> _Task inputs_
--------------------------------
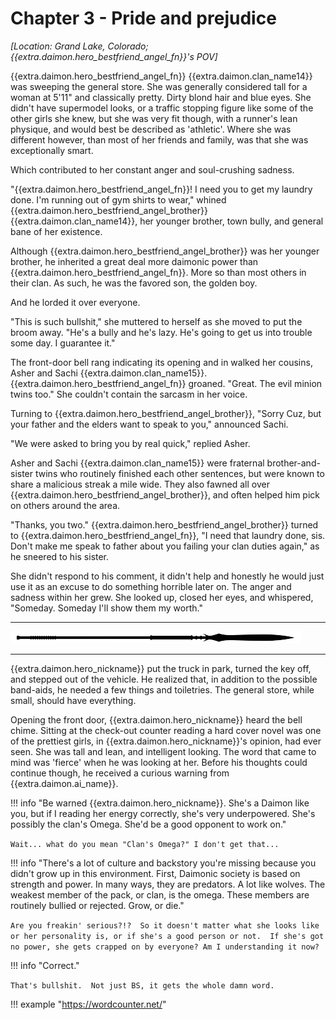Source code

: # Chapter 3 - Pride and prejudice

_[Location: Grand Lake, Colorado; {{extra.daimon.hero_bestfriend_angel_fn}}'s POV]_

{{extra.daimon.hero_bestfriend_angel_fn}} {{extra.daimon.clan_name14}} was sweeping the general store.  She was generally considered tall for a woman at 5'11" and classically pretty.  Dirty blond hair and blue eyes.  She didn't have supermodel looks, or a traffic stopping figure like some of the other girls she knew, but she was very fit though, with a runner's lean physique, and would best be described as 'athletic'.  Where she was different however, than most of her friends and family, was that she was exceptionally smart.   

Which contributed to her constant anger and soul-crushing sadness.

"{{extra.daimon.hero_bestfriend_angel_fn}}!  I need you to get my laundry done.   I'm running out of gym shirts to wear," whined {{extra.daimon.hero_bestfriend_angel_brother}} {{extra.daimon.clan_name14}}, her younger brother, town bully, and general bane of her existence.  

Although {{extra.daimon.hero_bestfriend_angel_brother}} was her younger brother, he inherited a great deal more daimonic power than {{extra.daimon.hero_bestfriend_angel_fn}}.  More so than most others in their clan.  As such, he was the favored son, the golden boy.  

And he lorded it over everyone.

"This is such bullshit," she muttered to herself as she moved to put the broom away.  "He's a bully and he's lazy.  He's going to get us into trouble some day.  I guarantee it."

The front-door bell rang indicating its opening and in walked her cousins, Asher and Sachi {{extra.daimon.clan_name15}}.  {{extra.daimon.hero_bestfriend_angel_fn}} groaned.   "Great.  The evil minion twins too."  She couldn't contain the sarcasm in her voice.

Turning to {{extra.daimon.hero_bestfriend_angel_brother}}, "Sorry Cuz, but your father and the elders want to speak to you," announced Sachi.  

"We were asked to bring you by real quick," replied Asher.  

Asher and Sachi {{extra.daimon.clan_name15}} were fraternal brother-and-sister twins who routinely finished each other sentences, but were known to share a malicious streak a mile wide.  They also fawned all over {{extra.daimon.hero_bestfriend_angel_brother}}, and often helped him pick on others around the area.

"Thanks, you two."  {{extra.daimon.hero_bestfriend_angel_brother}} turned to {{extra.daimon.hero_bestfriend_angel_fn}}, "I need that laundry done, sis.  Don't make me speak to father about you failing your clan duties again," as he sneered to his sister.  

She didn't respond to his comment, it didn't help and honestly he would just use it as an excuse to do something horrible later on.  The anger and sadness within her grew.  She looked up, closed her eyes, and whispered, "Someday.  Someday I'll show them my worth."

* * *

![divider](../../../assets/divider.png)

* * *

{{extra.daimon.hero_nickname}} put the truck in park, turned the key off, and stepped out of the vehicle.  He realized that, in addition to the possible band-aids, he needed a few things and toiletries. The general store, while small, should have everything.  

Opening the front door, {{extra.daimon.hero_nickname}} heard the bell chime.  Sitting at the check-out counter reading a hard cover novel was one of the prettiest girls, in {{extra.daimon.hero_nickname}}'s opinion, had ever seen.  She was tall and lean, and intelligent looking.  The word that came to mind was 'fierce' when he was looking at her.  Before his thoughts could continue though, he received a curious warning from {{extra.daimon.ai_name}}.

!!! info "Be warned {{extra.daimon.hero_nickname}}.  She's a Daimon like you, but if I reading her energy correctly, she's very underpowered.  She's possibly the clan's Omega.  She'd be a good opponent to work on."

`Wait... what do you mean "Clan's Omega?" I don't get that...`

!!! info "There's a lot of culture and backstory you're missing because you didn't grow up in this environment.  First, Daimonic society is based on strength and power. In many ways, they are predators.  A lot like wolves.  The weakest member of the pack, or clan, is the omega.  These members are routinely bullied or rejected.  Grow, or die."

`Are you freakin' serious?!?  So it doesn't matter what she looks like or her personality is, or if she's a good person or not.  If she's got no power, she gets crapped on by everyone? Am I understanding it now?`

!!! info "Correct."

`That's bullshit.  Not just BS, it gets the whole damn word.`






!!! example "https://wordcounter.net/"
--------------------------------
> _What is expected_
Give back the records above exactly, with no pictures.

> _Output for this exercise_
Source code

: # Chapter 3 - Pride and prejudice

_[Location: Grand Lake, Colorado; {{extra.daimon.hero_bestfriend_angel_fn}}'s POV]_

{{extra.daimon.hero_bestfriend_angel_fn}} {{extra.daimon.clan_name14}} was sweeping the general store.  She was generally considered tall for a woman at 5'11" and classically pretty.  Dirty blond hair and blue eyes.  She didn't have supermodel looks, or a traffic stopping figure like some of the other girls she knew, but she was very fit though, with a runner's lean physique, and would best be described as 'athletic'.  Where she was different however, than most of her friends and family, was that she was exceptionally smart.   

Which contributed to her constant anger and soul-crushing sadness.

"{{extra.daimon.hero_bestfriend_angel_fn}}!  I need you to get my laundry done.   I'm running out of gym shirts to wear," whined {{extra.daimon.hero_bestfriend_angel_brother}} {{extra.daimon.clan_name14}}, her younger brother, town bully, and general bane of her existence.  

Although {{extra.daimon.hero_bestfriend_angel_brother}} was her younger brother, he inherited a great deal more daimonic power than {{extra.daimon.hero_bestfriend_angel_fn}}.  More so than most others in their clan.  As such, he was the favored son, the golden boy.  

And he lorded it over everyone.

"This is such bullshit," she muttered to herself as she moved to put the broom away.  "He's a bully and he's lazy.  He's going to get us into trouble some day.  I guarantee it."

The front-door bell rang indicating its opening and in walked her cousins, Asher and Sachi {{extra.daimon.clan_name15}}.  {{extra.daimon.hero_bestfriend_angel_fn}} groaned.   "Great.  The evil minion twins too."  She couldn't contain the sarcasm in her voice.

Turning to {{extra.daimon.hero_bestfriend_angel_brother}}, "Sorry Cuz, but your father and the elders want to speak to you," announced Sachi.  

"We were asked to bring you by real quick," replied Asher.  

Asher and Sachi {{extra.daimon.clan_name15}} were fraternal brother-and-sister twins who routinely finished each other sentences, but were known to share a malicious streak a mile wide.  They also fawned all over {{extra.daimon.hero_bestfriend_angel_brother}}, and often helped him pick on others around the area.

"Thanks, you two."  {{extra.daimon.hero_bestfriend_angel_brother}} turned to {{extra.daimon.hero_bestfriend_angel_fn}}, "I need that laundry done, sis.  Don't make me speak to father about you failing your clan duties again," as he sneered to his sister.  

She didn't respond to his comment, it didn't help and honestly he would just use it as an excuse to do something horrible later on.  The anger and sadness within her grew.  She looked up, closed her eyes, and whispered, "Someday.  Someday I'll show them my worth."

* * *

![divider](../../../assets/divider.png)

* * *

{{extra.daimon.hero_nickname}} put the truck in park, turned the key off, and stepped out of the vehicle.  He realized that, in addition to the possible band-aids, he needed a few things and toiletries. The general store, while small, should have everything.  

Opening the front door, {{extra.daimon.hero_nickname}} heard the bell chime.  Sitting at the check-out counter reading a hard cover novel was one of the prettiest girls, in {{extra.daimon.hero_nickname}}'s opinion, had ever seen.  She was tall and lean, and intelligent looking.  The word that came to mind was 'fierce' when he was looking at her.  Before his thoughts could continue though, he received a curious warning from {{extra.daimon.ai_name}}.

!!! info "Be warned {{extra.daimon.hero_nickname}}.  She's a Daimon like you, but if I reading her energy correctly, she's very underpowered.  She's possibly the clan's Omega.  She'd be a good opponent to work on."

`Wait... what do you mean "Clan's Omega?" I don't get that...`

!!! info "There's a lot of culture and backstory you're missing because you didn't grow up in this environment.  First, Daimonic society is based on strength and power. In many ways, they are predators.  A lot like wolves.  The weakest member of the pack, or clan, is the omega.  These members are routinely bullied or rejected.  Grow, or die."

`Are you freakin' serious?!?  So it doesn't matter what she looks like or her personality is, or if she's a good person or not.  If she's got no power, she gets crapped on by everyone? Am I understanding it now?`

!!! info "Correct."

`That's bullshit.  Not just BS, it gets the whole damn word.`






!!! example "https://wordcounter.net/"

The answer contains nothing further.